When I decided to participate in The Girl Child & Her Long Walk to Freedom reading journey, I was anticipating the ways in which it would enrich my current work with Tostan, an African-based international non-profit that empowers communities to develop and achieve their vision for the future and inspires large-scale movements leading to Dignity for All. We facilitate a three-year non-formal, holistic, human rights-based education program for rural communities in West Africa. In our partner communities we see the harmful ways that religion supports patriarchy, leading to forced child marriage, female genital cutting (FGC), domestic violence, and more. I believed that reading The Girl Child & Her Long Walk to Freedom would help me understand the root of this centuries-old tradition. I did not expect, perhaps naively so, to be impacted on such a personal level as I recalled my upbringing in a patriarchal, conservative church.

The authors of The Girl Child & Her Long Walk to Freedom assert that “the mythological curse of Eve has had a more pervasive and indelible stamp on our collective spiritual imaginations than we can ever comprehend and pinpoint.” The story of Adam and Eve in the Bible is about humanity not believing God when He told them He had everything they needed for happiness and peace. However, most interpretations of this story portray Eve as a temptress who caused the fall of the world into sin. This belief has drastic and entrenched consequences.
I grew up in the 90s, which was the heyday of the so-called “purity culture” movement of the American Evangelical church. The simple aim of this movement was to promote abstinence before marriage, but the way the message was delivered led to some harmful assertions, such as women being guilty for the sexual sin of men and women being ashamed of their bodies. My church, like many others, placed an emphasis on the modesty of its women and girls. We were taught that our purity was of first importance and that its harm would prevent us from intimacy with Jesus. We were warned not to “tempt our brothers into sin” by the way we dressed. There was cruel and often public judgement for girls who did not conform.

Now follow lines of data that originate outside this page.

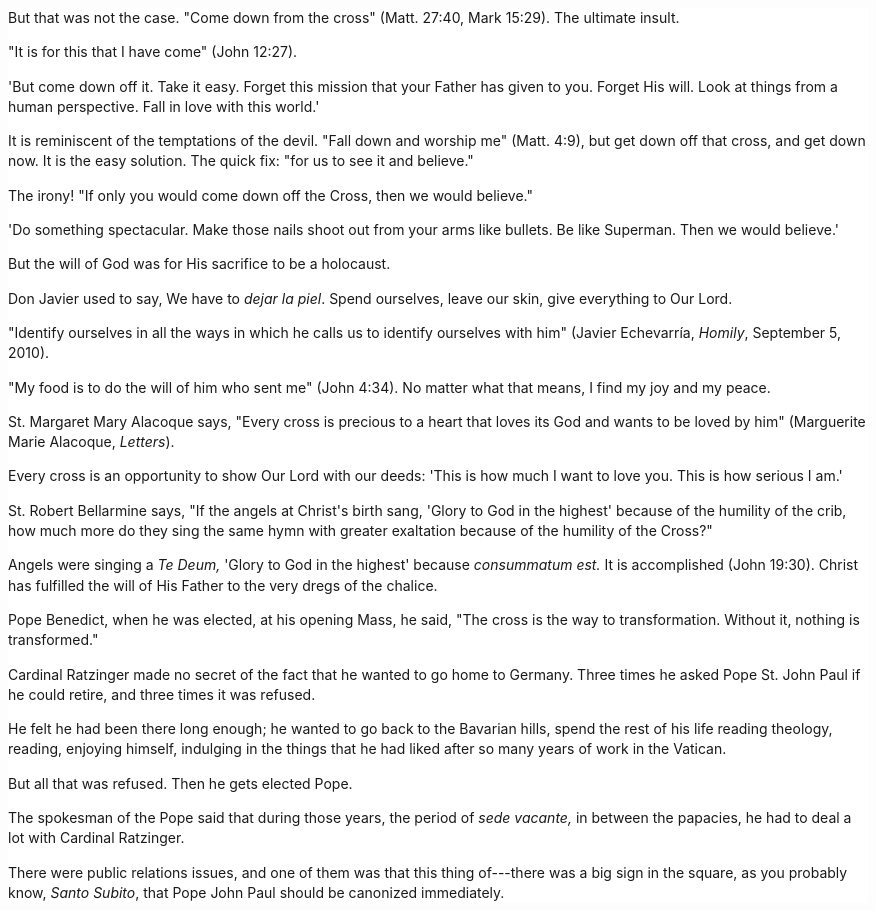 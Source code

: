 But that was not the case. "Come down from the cross" (Matt. 27:40, Mark 15:29). The ultimate insult.

"It is for this that I have come" (John 12:27).

'But come down off it. Take it easy. Forget this mission that your Father has given to you. Forget His will. Look at things from a human perspective. Fall in love with this world.'

It is reminiscent of the temptations of the devil. "Fall down and worship me" (Matt. 4:9), but get down off that cross, and get down now. It is the easy solution. The quick fix: "for us to see it and believe."

The irony! "If only you would come down off the Cross, then we would believe."

'Do something spectacular. Make those nails shoot out from your arms like bullets. Be like Superman. Then we would believe.'

But the will of God was for His sacrifice to be a holocaust.

Don Javier used to say, We have to *dejar la piel*. Spend ourselves, leave our skin, give everything to Our Lord.

"Identify ourselves in all the ways in which he calls us to identify ourselves with him" (Javier Echevarría, *Homily*, September 5, 2010).

"My food is to do the will of him who sent me" (John 4:34). No matter what that means, I find my joy and my peace.

St. Margaret Mary Alacoque says, "Every cross is precious to a heart that loves its God and wants to be loved by him" (Marguerite Marie Alacoque, *Letters*).

Every cross is an opportunity to show Our Lord with our deeds: 'This is how much I want to love you. This is how serious I am.'

St. Robert Bellarmine says, "If the angels at Christ\'s birth sang, 'Glory to God in the highest' because of the humility of the crib, how much more do they sing the same hymn with greater exaltation because of the humility of the Cross?"

Angels were singing a *Te Deum,* 'Glory to God in the highest' because *consummatum est.* It is accomplished (John 19:30). Christ has fulfilled the will of His Father to the very dregs of the chalice.

Pope Benedict, when he was elected, at his opening Mass, he said, "The cross is the way to transformation. Without it, nothing is transformed."

Cardinal Ratzinger made no secret of the fact that he wanted to go home to Germany. Three times he asked Pope St. John Paul if he could retire, and three times it was refused.

He felt he had been there long enough; he wanted to go back to the Bavarian hills, spend the rest of his life reading theology, reading, enjoying himself, indulging in the things that he had liked after so many years of work in the Vatican.

But all that was refused. Then he gets elected Pope.

The spokesman of the Pope said that during those years, the period of *sede vacante,* in between the papacies, he had to deal a lot with Cardinal Ratzinger.

There were public relations issues, and one of them was that this thing of---there was a big sign in the square, as you probably know, *Santo Subito*, that Pope John Paul should be canonized immediately.

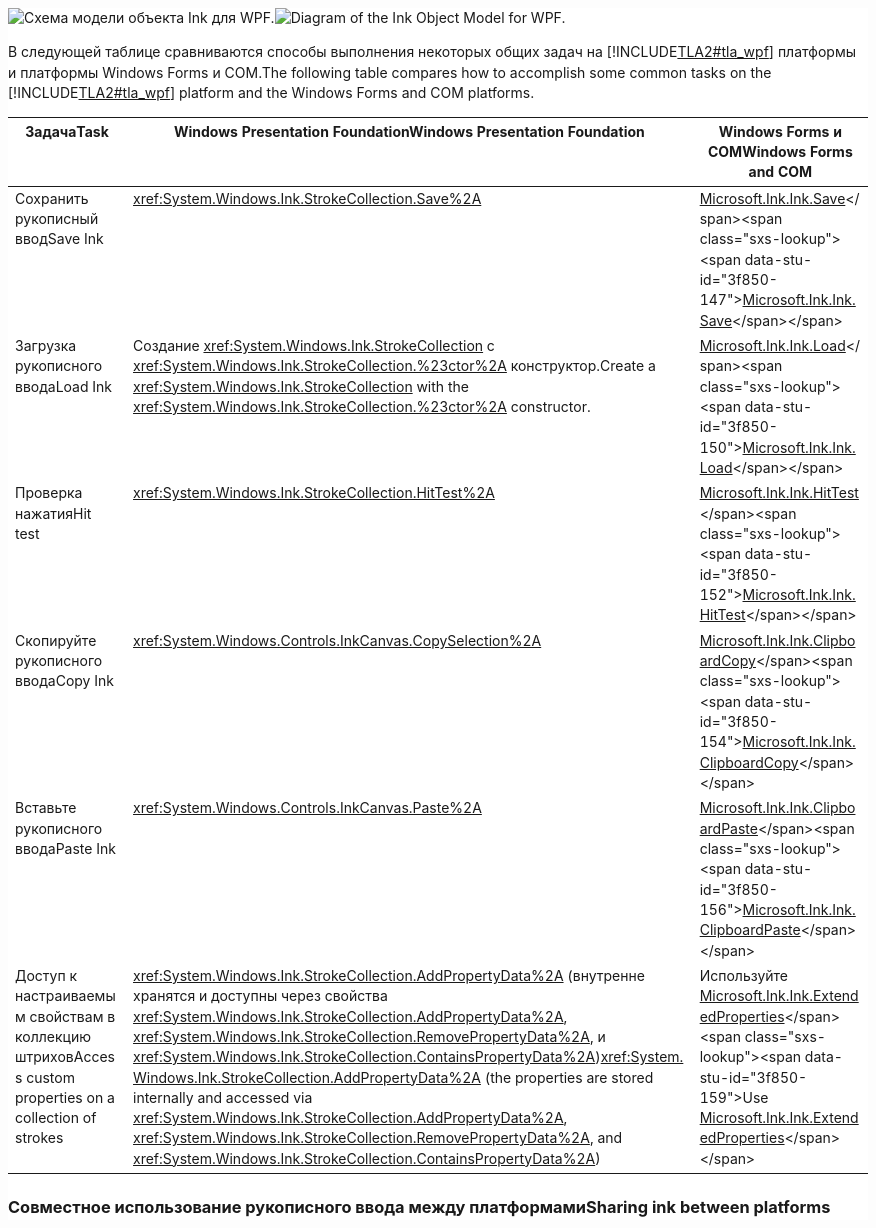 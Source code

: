  <span data-ttu-id="3f850-141">![Схема модели объекта Ink для WPF. ](./media/ink-wpfinkobjectmodel.png "Ink_WPFInkObjectModel")</span><span class="sxs-lookup"><span data-stu-id="3f850-141">![Diagram of the Ink Object Model for WPF.](./media/ink-wpfinkobjectmodel.png "Ink_WPFInkObjectModel")</span></span>  
  
 <span data-ttu-id="3f850-142">В следующей таблице сравниваются способы выполнения некоторых общих задач на [!INCLUDE[TLA2#tla_wpf](../../../../includes/tla2sharptla-wpf-md.md)] платформы и платформы Windows Forms и COM.</span><span class="sxs-lookup"><span data-stu-id="3f850-142">The following table compares how to accomplish some common tasks on the [!INCLUDE[TLA2#tla_wpf](../../../../includes/tla2sharptla-wpf-md.md)] platform and the Windows Forms and COM platforms.</span></span>  
  
|<span data-ttu-id="3f850-143">Задача</span><span class="sxs-lookup"><span data-stu-id="3f850-143">Task</span></span>|<span data-ttu-id="3f850-144">Windows Presentation Foundation</span><span class="sxs-lookup"><span data-stu-id="3f850-144">Windows Presentation Foundation</span></span>|<span data-ttu-id="3f850-145">Windows Forms и COM</span><span class="sxs-lookup"><span data-stu-id="3f850-145">Windows Forms and COM</span></span>|  
|----------|-------------------------------------|---------------------------|  
|<span data-ttu-id="3f850-146">Сохранить рукописный ввод</span><span class="sxs-lookup"><span data-stu-id="3f850-146">Save Ink</span></span>|<xref:System.Windows.Ink.StrokeCollection.Save%2A>|<span data-ttu-id="3f850-147">[Microsoft.Ink.Ink.Save](https://docs.microsoft.com/previous-versions/dotnet/netframework-3.5/ms571335(v=vs.90))</span><span class="sxs-lookup"><span data-stu-id="3f850-147">[Microsoft.Ink.Ink.Save](https://docs.microsoft.com/previous-versions/dotnet/netframework-3.5/ms571335(v=vs.90))</span></span>|  
|<span data-ttu-id="3f850-148">Загрузка рукописного ввода</span><span class="sxs-lookup"><span data-stu-id="3f850-148">Load Ink</span></span>|<span data-ttu-id="3f850-149">Создание <xref:System.Windows.Ink.StrokeCollection> с <xref:System.Windows.Ink.StrokeCollection.%23ctor%2A> конструктор.</span><span class="sxs-lookup"><span data-stu-id="3f850-149">Create a <xref:System.Windows.Ink.StrokeCollection> with the <xref:System.Windows.Ink.StrokeCollection.%23ctor%2A> constructor.</span></span>|<span data-ttu-id="3f850-150">[Microsoft.Ink.Ink.Load](https://docs.microsoft.com/previous-versions/dotnet/netframework-3.5/ms569609(v=vs.90))</span><span class="sxs-lookup"><span data-stu-id="3f850-150">[Microsoft.Ink.Ink.Load](https://docs.microsoft.com/previous-versions/dotnet/netframework-3.5/ms569609(v=vs.90))</span></span>|  
|<span data-ttu-id="3f850-151">Проверка нажатия</span><span class="sxs-lookup"><span data-stu-id="3f850-151">Hit test</span></span>|<xref:System.Windows.Ink.StrokeCollection.HitTest%2A>|<span data-ttu-id="3f850-152">[Microsoft.Ink.Ink.HitTest](https://docs.microsoft.com/previous-versions/dotnet/netframework-3.5/ms571330(v=vs.90))</span><span class="sxs-lookup"><span data-stu-id="3f850-152">[Microsoft.Ink.Ink.HitTest](https://docs.microsoft.com/previous-versions/dotnet/netframework-3.5/ms571330(v=vs.90))</span></span>|  
|<span data-ttu-id="3f850-153">Скопируйте рукописного ввода</span><span class="sxs-lookup"><span data-stu-id="3f850-153">Copy Ink</span></span>|<xref:System.Windows.Controls.InkCanvas.CopySelection%2A>|<span data-ttu-id="3f850-154">[Microsoft.Ink.Ink.ClipboardCopy](https://docs.microsoft.com/previous-versions/dotnet/netframework-3.5/ms571316(v=vs.90))</span><span class="sxs-lookup"><span data-stu-id="3f850-154">[Microsoft.Ink.Ink.ClipboardCopy](https://docs.microsoft.com/previous-versions/dotnet/netframework-3.5/ms571316(v=vs.90))</span></span>|  
|<span data-ttu-id="3f850-155">Вставьте рукописного ввода</span><span class="sxs-lookup"><span data-stu-id="3f850-155">Paste Ink</span></span>|<xref:System.Windows.Controls.InkCanvas.Paste%2A>|<span data-ttu-id="3f850-156">[Microsoft.Ink.Ink.ClipboardPaste](https://docs.microsoft.com/previous-versions/dotnet/netframework-3.5/ms571318(v=vs.90))</span><span class="sxs-lookup"><span data-stu-id="3f850-156">[Microsoft.Ink.Ink.ClipboardPaste](https://docs.microsoft.com/previous-versions/dotnet/netframework-3.5/ms571318(v=vs.90))</span></span>|  
|<span data-ttu-id="3f850-157">Доступ к настраиваемым свойствам в коллекцию штрихов</span><span class="sxs-lookup"><span data-stu-id="3f850-157">Access custom properties on a collection of strokes</span></span>|<span data-ttu-id="3f850-158"><xref:System.Windows.Ink.StrokeCollection.AddPropertyData%2A> (внутренне хранятся и доступны через свойства <xref:System.Windows.Ink.StrokeCollection.AddPropertyData%2A>, <xref:System.Windows.Ink.StrokeCollection.RemovePropertyData%2A>, и <xref:System.Windows.Ink.StrokeCollection.ContainsPropertyData%2A>)</span><span class="sxs-lookup"><span data-stu-id="3f850-158"><xref:System.Windows.Ink.StrokeCollection.AddPropertyData%2A> (the properties are stored internally and accessed via <xref:System.Windows.Ink.StrokeCollection.AddPropertyData%2A>, <xref:System.Windows.Ink.StrokeCollection.RemovePropertyData%2A>, and <xref:System.Windows.Ink.StrokeCollection.ContainsPropertyData%2A>)</span></span>|<span data-ttu-id="3f850-159">Используйте [Microsoft.Ink.Ink.ExtendedProperties](https://docs.microsoft.com/previous-versions/dotnet/netframework-3.5/ms582214(v=vs.90))</span><span class="sxs-lookup"><span data-stu-id="3f850-159">Use [Microsoft.Ink.Ink.ExtendedProperties](https://docs.microsoft.com/previous-versions/dotnet/netframework-3.5/ms582214(v=vs.90))</span></span>|  
  
### <a name="sharing-ink-between-platforms"></a><span data-ttu-id="3f850-160">Совместное использование рукописного ввода между платформами</span><span class="sxs-lookup"><span data-stu-id="3f850-160">Sharing ink between platforms</span></span>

Now, twenty years later, alongside #MeToo we are witnessing #ChurchToo, a social media movement to bring into the light a decades-long pattern of sexual abuse in the Evangelical church. Thousands of girls experienced abuse at the hands of men in their church, then had to endure years of shame, silencing, and victim blaming while the men remained in power. The line between purity culture and #ChurchToo is stark and painful.
So, what do I do with this pain? With this anger? I take it to where I take everything else: Jesus Christ. Religion can be destructive, as we read in The Girl Child, because religion is created by people. Faith is liberating, because its object is Divine. The person of Jesus Christ was expected to be a political savior, a man who would bring liberation through power. Instead, he lived “on the edge,” with people who society scorned. He brought liberation through love. My great aspiration for life, as well as through my work at Tostan, is to bring liberation through love.
At Tostan our vision is “Dignity for All” and we see this liberating love everyday! One need only look to the stories of two Tostan heroes, Demba Diawara and Oureye Sall, an Imam and former cutter, respectively. Before participating in the Tostan program, Oureye and Imam Diawara were perpetuating patriarchy in their own communities by encouraging, and in Oureye’s case, performing, FGC. After learning about the harm caused by the practice, they both became champions in the movement to end it, traveling to hundreds of communities, often by foot, to share what they had learned. Their love for the girls in their communities superseded the power of thousands of years of tradition and brought liberation for generations to come in the process. In West Africa, we are seeing thousands of communities coming together to change practices that harm girls; men are supporting their wives to pursue leadership positions; religious leaders are becoming advocates for human rights, and so much more.
Positive social change can happen when we bow to the Divine in each other. There is inherent dignity in every human being, because each of us carries the image of God. We will begin to “reweave the cultural fabric” torn by patriarchy, as the authors of The Girl Child describe, when we see this Divine and put our faith to work through love.
Megan Rast has worked at Tostan, Inc. for nine years, currently in resource development. A native of Atlanta, she holds degrees from Furman University and the Georgia Institute of Technology. She currently resides in Arlington, VA, a suburb of Washington, DC. Her life’s mission is “to do justly, to love mercy, and to walk humbly” (Micah 6:8).